Energy Markets · Geopolitics · LNG · Renewables
US LNG firms are poised for massive profits as the Middle East war escalates, leading Qatar, the world's second-largest LNG supplier and one-fifth of global supply, to halt production after Iranian drone attacks, causing global LNG prices to surge and international buyers to seek US gas.
The United States is the world’s largest exporter of liquefied natural gas, and its export terminals operate at full capacity, ensuring a surge in profits per shipment rather than volume. This energy shock has prompted India to ration natural gas and Taiwan, which sources 40% of its electricity from LNG, to immediately seek more gas from the U.S. European natural gas prices have also risen, exacerbating affordability issues following Russia’s 2022 invasion of Ukraine, despite Europe's efforts to diversify from US LNG.

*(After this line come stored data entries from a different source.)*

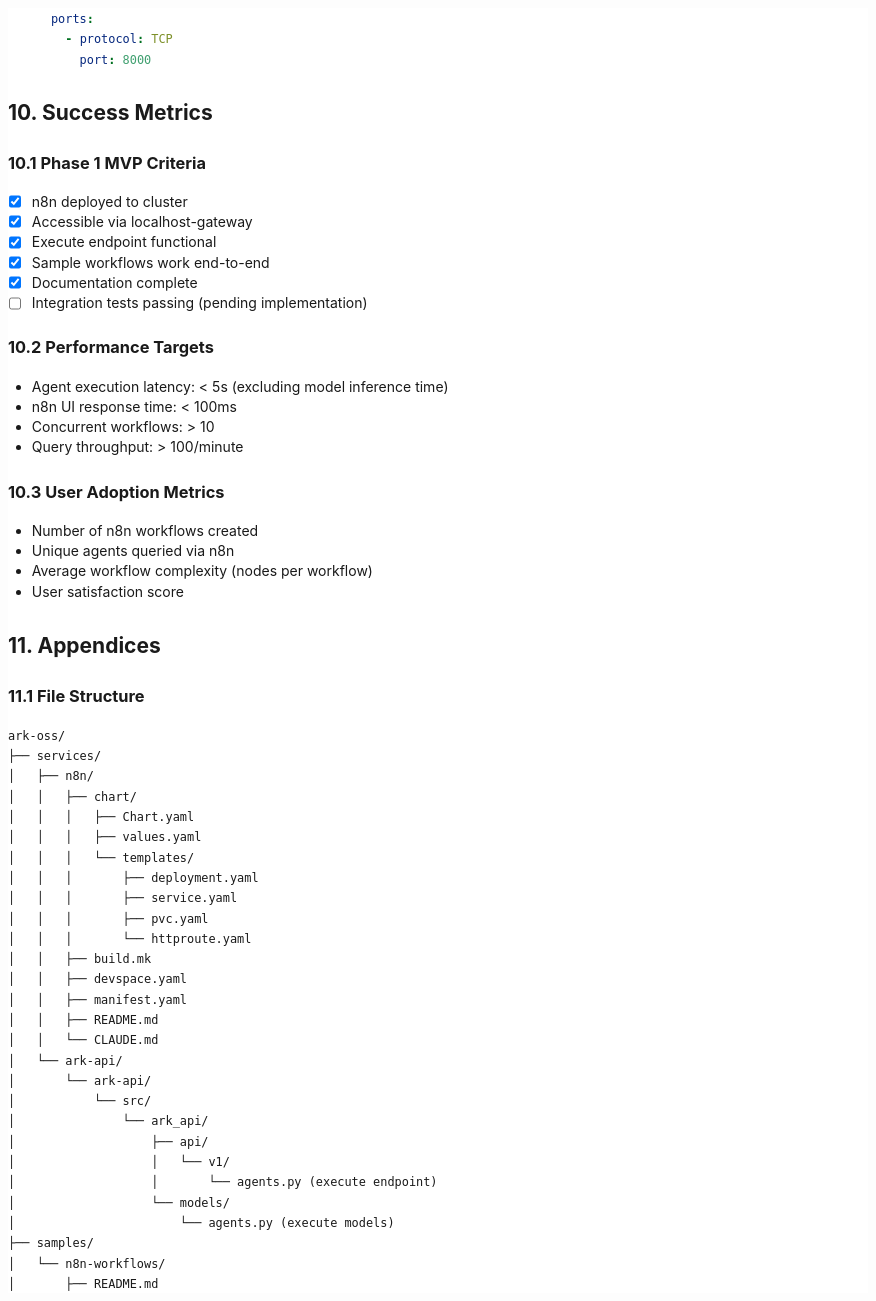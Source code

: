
 ```yaml
      ports:
        - protocol: TCP
          port: 8000
```

## 10. Success Metrics

### 10.1 Phase 1 MVP Criteria

- [x] n8n deployed to cluster
- [x] Accessible via localhost-gateway
- [x] Execute endpoint functional
- [x] Sample workflows work end-to-end
- [x] Documentation complete
- [ ] Integration tests passing (pending implementation)

### 10.2 Performance Targets

- Agent execution latency: < 5s (excluding model inference time)
- n8n UI response time: < 100ms
- Concurrent workflows: > 10
- Query throughput: > 100/minute

### 10.3 User Adoption Metrics

- Number of n8n workflows created
- Unique agents queried via n8n
- Average workflow complexity (nodes per workflow)
- User satisfaction score

## 11. Appendices

### 11.1 File Structure

```
ark-oss/
├── services/
│   ├── n8n/
│   │   ├── chart/
│   │   │   ├── Chart.yaml
│   │   │   ├── values.yaml
│   │   │   └── templates/
│   │   │       ├── deployment.yaml
│   │   │       ├── service.yaml
│   │   │       ├── pvc.yaml
│   │   │       └── httproute.yaml
│   │   ├── build.mk
│   │   ├── devspace.yaml
│   │   ├── manifest.yaml
│   │   ├── README.md
│   │   └── CLAUDE.md
│   └── ark-api/
│       └── ark-api/
│           └── src/
│               └── ark_api/
│                   ├── api/
│                   │   └── v1/
│                   │       └── agents.py (execute endpoint)
│                   └── models/
│                       └── agents.py (execute models)
├── samples/
│   └── n8n-workflows/
│       ├── README.md
```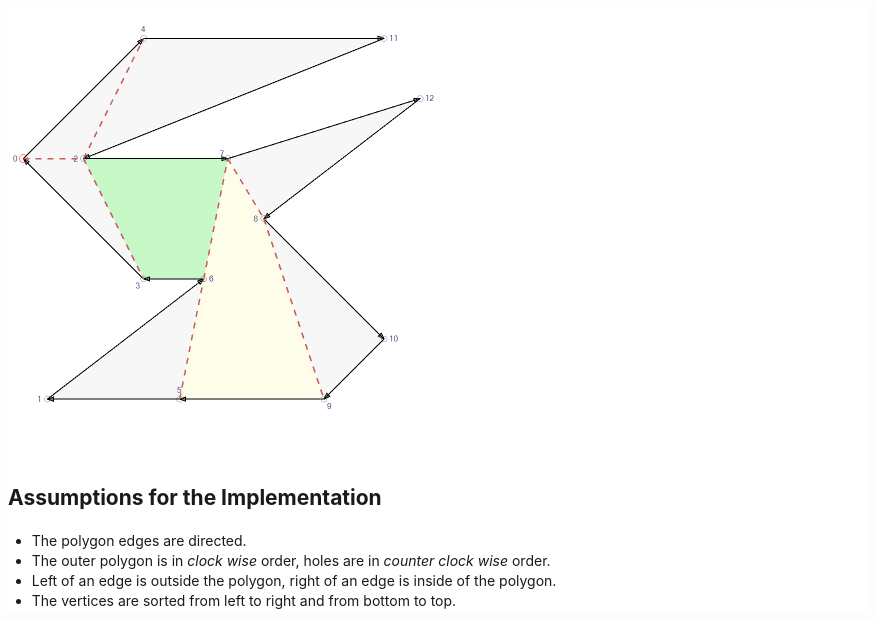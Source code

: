 <img src="SplittedMonotones.png" alt="Monotones" width="430"/>

## <a name="assumptions"></a> Assumptions for the Implementation

*  The polygon edges are directed.
*  The outer polygon is in _clock wise_ order, holes are in _counter clock wise_ order.
*  Left of an edge is outside the polygon, right of an edge is inside of the polygon.
*  The vertices are sorted from left to right and from bottom to top.
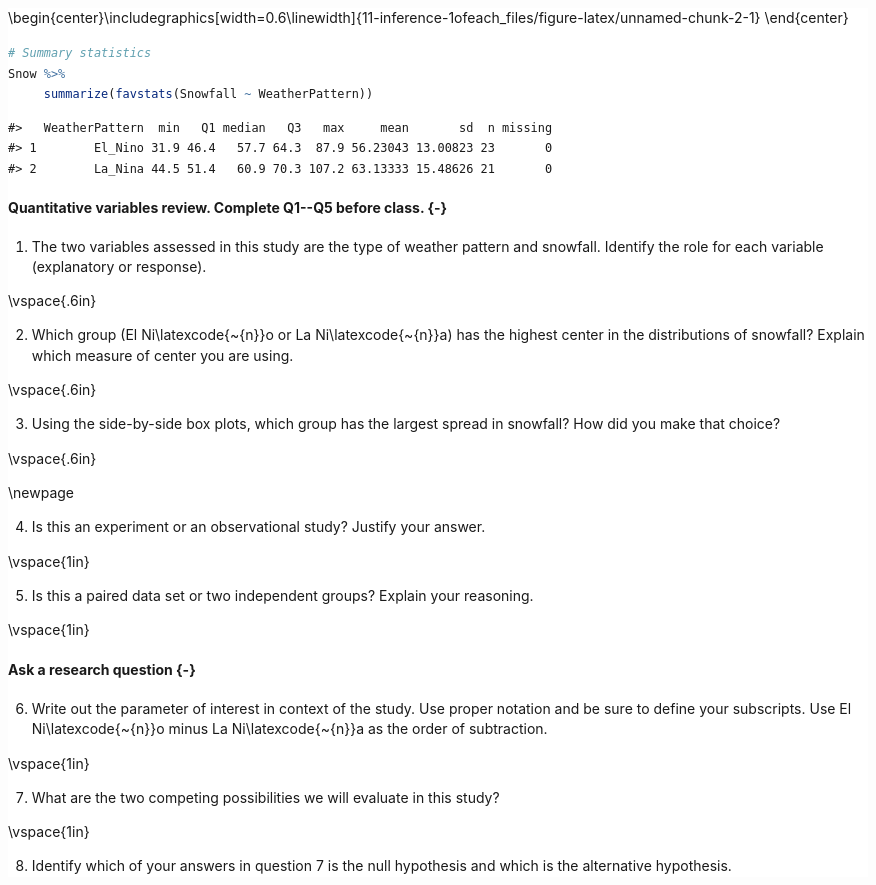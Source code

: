 

\begin{center}\includegraphics[width=0.6\linewidth]{11-inference-1ofeach_files/figure-latex/unnamed-chunk-2-1} \end{center}


```r
# Summary statistics
Snow %>% 
     summarize(favstats(Snowfall ~ WeatherPattern))
```

```
#>   WeatherPattern  min   Q1 median   Q3   max     mean       sd  n missing
#> 1        El_Nino 31.9 46.4   57.7 64.3  87.9 56.23043 13.00823 23       0
#> 2        La_Nina 44.5 51.4   60.9 70.3 107.2 63.13333 15.48626 21       0
```


#### Quantitative variables review.  Complete Q1--Q5 before class. {-}

1. The two variables assessed in this study are the type of weather pattern and snowfall.  Identify the role for each variable (explanatory or response).

\vspace{.6in}

2. Which group (El Ni\latexcode{\~{n}}o or La Ni\latexcode{\~{n}}a) has the highest center in the distributions of snowfall? Explain which measure of center you are using.

\vspace{.6in}

3.  Using the side-by-side box plots, which group has the largest spread in snowfall?  How did you make that choice?

\vspace{.6in}

\newpage

4.  Is this an experiment or an observational study? Justify your answer.

\vspace{1in}

5.  Is this a paired data set or two independent groups?  Explain your reasoning.

\vspace{1in}

#### Ask a research question {-}

6.  Write out the parameter of interest in context of the study.  Use proper notation and be sure to define your subscripts.  Use El Ni\latexcode{\~{n}}o minus La Ni\latexcode{\~{n}}a as the order of subtraction.

\vspace{1in}

7.  What are the two competing possibilities we will evaluate in this study?

\vspace{1in}

8.  Identify which of your answers in question 7 is the null hypothesis and which is the alternative hypothesis. 

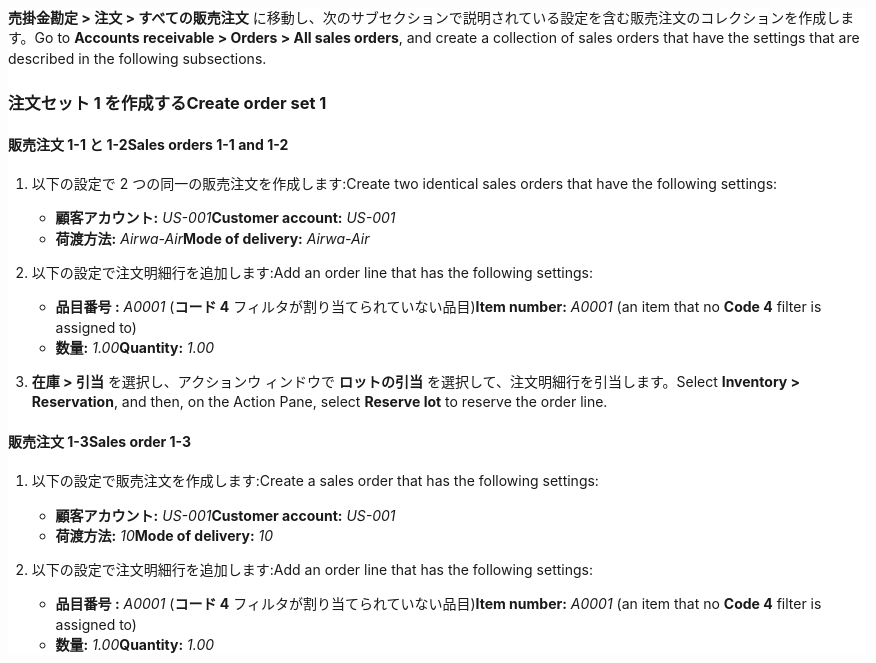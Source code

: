 <span data-ttu-id="ef495-123">**売掛金勘定  \> 注文 \> すべての販売注文** に移動し、次のサブセクションで説明されている設定を含む販売注文のコレクションを作成します。</span><span class="sxs-lookup"><span data-stu-id="ef495-123">Go to **Accounts receivable \> Orders \> All sales orders**, and create a collection of sales orders that have the settings that are described in the following subsections.</span></span>

### <a name="create-order-set-1"></a><span data-ttu-id="ef495-124">注文セット 1 を作成する</span><span class="sxs-lookup"><span data-stu-id="ef495-124">Create order set 1</span></span>

#### <a name="sales-orders-1-1-and-1-2"></a><span data-ttu-id="ef495-125">販売注文 1-1 と 1-2</span><span class="sxs-lookup"><span data-stu-id="ef495-125">Sales orders 1-1 and 1-2</span></span>

1. <span data-ttu-id="ef495-126">以下の設定で 2 つの同一の販売注文を作成します:</span><span class="sxs-lookup"><span data-stu-id="ef495-126">Create two identical sales orders that have the following settings:</span></span>

    - <span data-ttu-id="ef495-127">**顧客アカウント:** *US-001*</span><span class="sxs-lookup"><span data-stu-id="ef495-127">**Customer account:** *US-001*</span></span>
    - <span data-ttu-id="ef495-128">**荷渡方法:** *Airwa-Air*</span><span class="sxs-lookup"><span data-stu-id="ef495-128">**Mode of delivery:** *Airwa-Air*</span></span>

1. <span data-ttu-id="ef495-129">以下の設定で注文明細行を追加します:</span><span class="sxs-lookup"><span data-stu-id="ef495-129">Add an order line that has the following settings:</span></span>

    - <span data-ttu-id="ef495-130">**品目番号 :** *A0001* (**コード 4** フィルタが割り当てられていない品目)</span><span class="sxs-lookup"><span data-stu-id="ef495-130">**Item number:** *A0001* (an item that no **Code 4** filter is assigned to)</span></span>
    - <span data-ttu-id="ef495-131">**数量:** *1.00*</span><span class="sxs-lookup"><span data-stu-id="ef495-131">**Quantity:** *1.00*</span></span>

1. <span data-ttu-id="ef495-132">**在庫 \> 引当** を選択し、アクションウ ィンドウで **ロットの引当** を選択して、注文明細行を引当します。</span><span class="sxs-lookup"><span data-stu-id="ef495-132">Select **Inventory \> Reservation**, and then, on the Action Pane, select **Reserve lot** to reserve the order line.</span></span>

#### <a name="sales-order-1-3"></a><span data-ttu-id="ef495-133">販売注文 1-3</span><span class="sxs-lookup"><span data-stu-id="ef495-133">Sales order 1-3</span></span>

1. <span data-ttu-id="ef495-134">以下の設定で販売注文を作成します:</span><span class="sxs-lookup"><span data-stu-id="ef495-134">Create a sales order that has the following settings:</span></span>

    - <span data-ttu-id="ef495-135">**顧客アカウント:** *US-001*</span><span class="sxs-lookup"><span data-stu-id="ef495-135">**Customer account:** *US-001*</span></span>
    - <span data-ttu-id="ef495-136">**荷渡方法:** *10*</span><span class="sxs-lookup"><span data-stu-id="ef495-136">**Mode of delivery:** *10*</span></span>

1. <span data-ttu-id="ef495-137">以下の設定で注文明細行を追加します:</span><span class="sxs-lookup"><span data-stu-id="ef495-137">Add an order line that has the following settings:</span></span>

    - <span data-ttu-id="ef495-138">**品目番号 :** *A0001* (**コード 4** フィルタが割り当てられていない品目)</span><span class="sxs-lookup"><span data-stu-id="ef495-138">**Item number:** *A0001* (an item that no **Code 4** filter is assigned to)</span></span>
    - <span data-ttu-id="ef495-139">**数量:** *1.00*</span><span class="sxs-lookup"><span data-stu-id="ef495-139">**Quantity:** *1.00*</span></span>
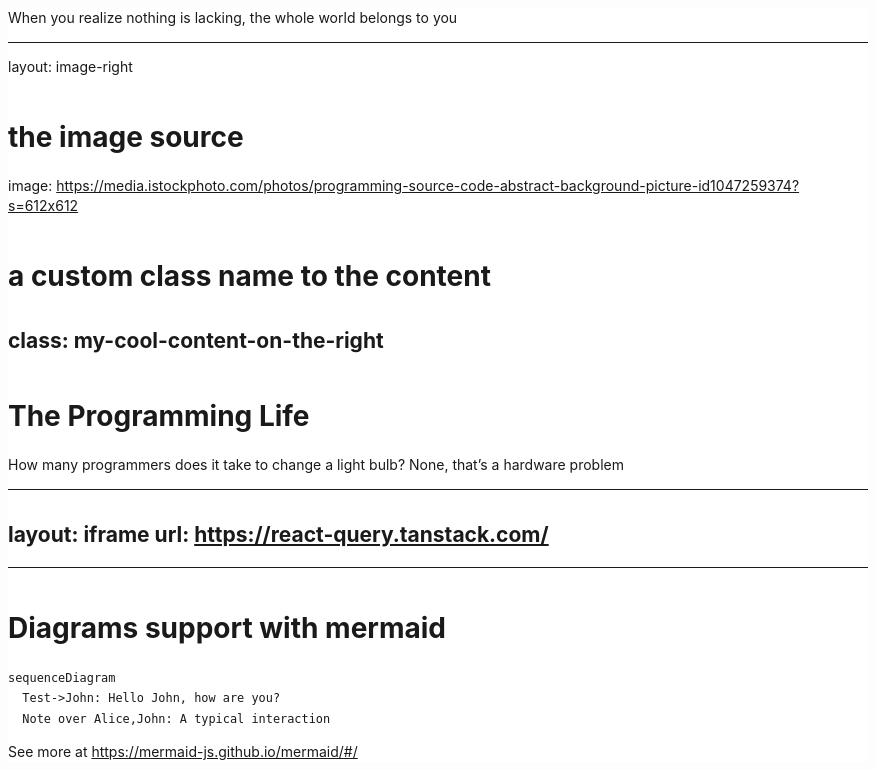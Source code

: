 When you realize nothing is lacking, the whole world belongs to you

---
layout: image-right

# the image source
image: https://media.istockphoto.com/photos/programming-source-code-abstract-background-picture-id1047259374?s=612x612

# a custom class name to the content
class: my-cool-content-on-the-right
---

# The Programming Life

How many programmers does it take to change a light bulb? None, that’s a hardware problem

---
layout: iframe
url: https://react-query.tanstack.com/
---

---

# Diagrams support with mermaid

```mermaid
sequenceDiagram
  Test->John: Hello John, how are you?
  Note over Alice,John: A typical interaction
```

See more at https://mermaid-js.github.io/mermaid/#/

The Trump administration, which returned to power last January, advocates for expanding US LNG exports, with the US Energy Information Administration forecasting climbing natural gas prices for Americans in 2027 due to this expansion. The nation is on track to double its LNG export capacity by 2029.
However, the war underscores the vulnerability of relying on imported energy, strengthening the argument for renewables, which are insulated from global market shocks, as demonstrated by Europe's post-2022 pivot to wind and solar for energy self-sufficiency.